Bulgaria Company Registration – Private Limited Co (OOD) Formation
A Bulgaria Private Limited Company (OOD) resembles a British limited liability company. Foreigners receive limited liability and can own all of the shares in an OOD.
Single shareholder companies are also available which are called ‘EOOD” companies in Bulgaria. In an EOOD company, the sole shareholder can also be the only director of the company who can also be foreigners.
Bulgaria is a South Eastern European country and a member of the European Union (EU). Bordered by the Black Sea, Greece and Turkey, along with Serbia and Romania. It is officially known as the “Republic of Bulgaria”. Its currency is the Bulgarian Lev (BGN).
In 1946, it became part of the Soviet Eastern Bloc as a socialist state until 1989 when it was granted independence. Currently, its political system is described as a “unitary parliamentary constitutional republic” with an elected one house national assembly and a prime minister and a president.
Bulgaria Private Limited Company (OOD) Benefits
A Bulgaria Private Limited Company (OOD) offers these types of benefits:
• Total Foreign Ownership: Foreigners may own 100% of the shares.
• Limited Liability: A shareholder’s liability is limited to his or her contribution to the share capital’
• One Shareholder and One Director: Only one shareholder required who can also be the only director for better control.
• Low Capital: The required minimum share capital is currently only 2,500 Euro.
• Low Tax: The corporate tax rate is 10%. However, U.S. taxpayers must disclose all income to the IRS. Others paying income taxes on global income must also report all income to their governments.

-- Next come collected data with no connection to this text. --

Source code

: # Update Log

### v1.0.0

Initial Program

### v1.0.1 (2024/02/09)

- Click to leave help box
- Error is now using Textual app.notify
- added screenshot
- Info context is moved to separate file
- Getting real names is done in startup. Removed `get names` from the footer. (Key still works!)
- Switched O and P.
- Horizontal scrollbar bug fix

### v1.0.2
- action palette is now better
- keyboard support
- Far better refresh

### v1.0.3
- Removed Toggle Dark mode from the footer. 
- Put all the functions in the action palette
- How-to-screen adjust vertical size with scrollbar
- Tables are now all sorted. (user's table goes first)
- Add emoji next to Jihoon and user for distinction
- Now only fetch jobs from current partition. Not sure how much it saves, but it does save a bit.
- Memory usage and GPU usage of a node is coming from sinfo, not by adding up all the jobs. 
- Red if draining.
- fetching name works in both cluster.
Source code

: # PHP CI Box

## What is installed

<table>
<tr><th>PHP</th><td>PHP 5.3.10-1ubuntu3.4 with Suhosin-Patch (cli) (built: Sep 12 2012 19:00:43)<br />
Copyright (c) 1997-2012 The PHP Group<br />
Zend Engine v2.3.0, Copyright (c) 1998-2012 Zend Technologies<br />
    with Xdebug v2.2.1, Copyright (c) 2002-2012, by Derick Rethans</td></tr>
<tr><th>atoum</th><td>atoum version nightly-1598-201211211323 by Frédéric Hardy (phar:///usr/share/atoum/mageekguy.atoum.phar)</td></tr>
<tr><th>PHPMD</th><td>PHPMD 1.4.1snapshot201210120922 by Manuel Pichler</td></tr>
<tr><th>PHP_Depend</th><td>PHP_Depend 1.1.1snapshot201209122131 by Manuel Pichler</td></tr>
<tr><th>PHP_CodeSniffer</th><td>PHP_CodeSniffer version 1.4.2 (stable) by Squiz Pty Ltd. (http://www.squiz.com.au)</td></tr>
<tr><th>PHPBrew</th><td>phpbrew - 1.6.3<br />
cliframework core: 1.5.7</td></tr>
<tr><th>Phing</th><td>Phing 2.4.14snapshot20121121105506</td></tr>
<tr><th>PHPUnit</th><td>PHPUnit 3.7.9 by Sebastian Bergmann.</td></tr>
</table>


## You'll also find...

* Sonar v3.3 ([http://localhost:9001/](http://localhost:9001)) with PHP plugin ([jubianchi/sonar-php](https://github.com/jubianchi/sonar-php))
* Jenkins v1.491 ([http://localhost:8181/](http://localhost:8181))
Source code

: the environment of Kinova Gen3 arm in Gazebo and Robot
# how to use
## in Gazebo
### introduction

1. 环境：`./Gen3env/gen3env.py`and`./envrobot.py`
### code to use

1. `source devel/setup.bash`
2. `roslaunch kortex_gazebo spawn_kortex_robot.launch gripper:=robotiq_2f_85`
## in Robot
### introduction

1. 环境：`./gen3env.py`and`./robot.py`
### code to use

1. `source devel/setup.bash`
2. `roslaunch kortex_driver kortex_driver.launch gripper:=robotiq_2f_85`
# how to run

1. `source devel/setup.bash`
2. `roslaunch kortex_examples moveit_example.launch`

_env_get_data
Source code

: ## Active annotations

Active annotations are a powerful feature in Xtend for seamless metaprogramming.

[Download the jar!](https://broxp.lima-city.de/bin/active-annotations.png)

• EU Member: Bulgaria has been a member of the European Union (EU) since 2007. EU membership opens doors for doing business with other EU members.
Bulgaria Private Limited Company (OOD) Name
OOD’s must select unique names not similar to any other company or legal entity’s name in Bulgaria.
Proposed company names must first be approved by the National Registry before applying to become a company. Name checks prior to applying are available.
The suffix “OOD” must appear at the end of the company name.
Shareholders’ liabilities are limited to their contributions towards the company’s share capital.
An OOD must execute a Memorandum of Association and Articles of Association. Prior to applying for incorporation, the OOD must appoint a sole director to manage the company or a board of directors.
The incorporation procedure involves:
• Selecting the company name, verifying its availability, and reserving the name;
• Drafting the Articles of Association and Memorandum of Association;
• Raising the share capital of 5,000 Bulgarian Leva (currently 2,500 Euro);
• Obtaining a Bank Certificate verifying the deposit of at least 70% of the share capital;
• Appointing the sole director or the board of directors;
• Registering with the local district court’s Commercial Register; and
• Waiting for the publication of the district court’s decision in the State Gazette.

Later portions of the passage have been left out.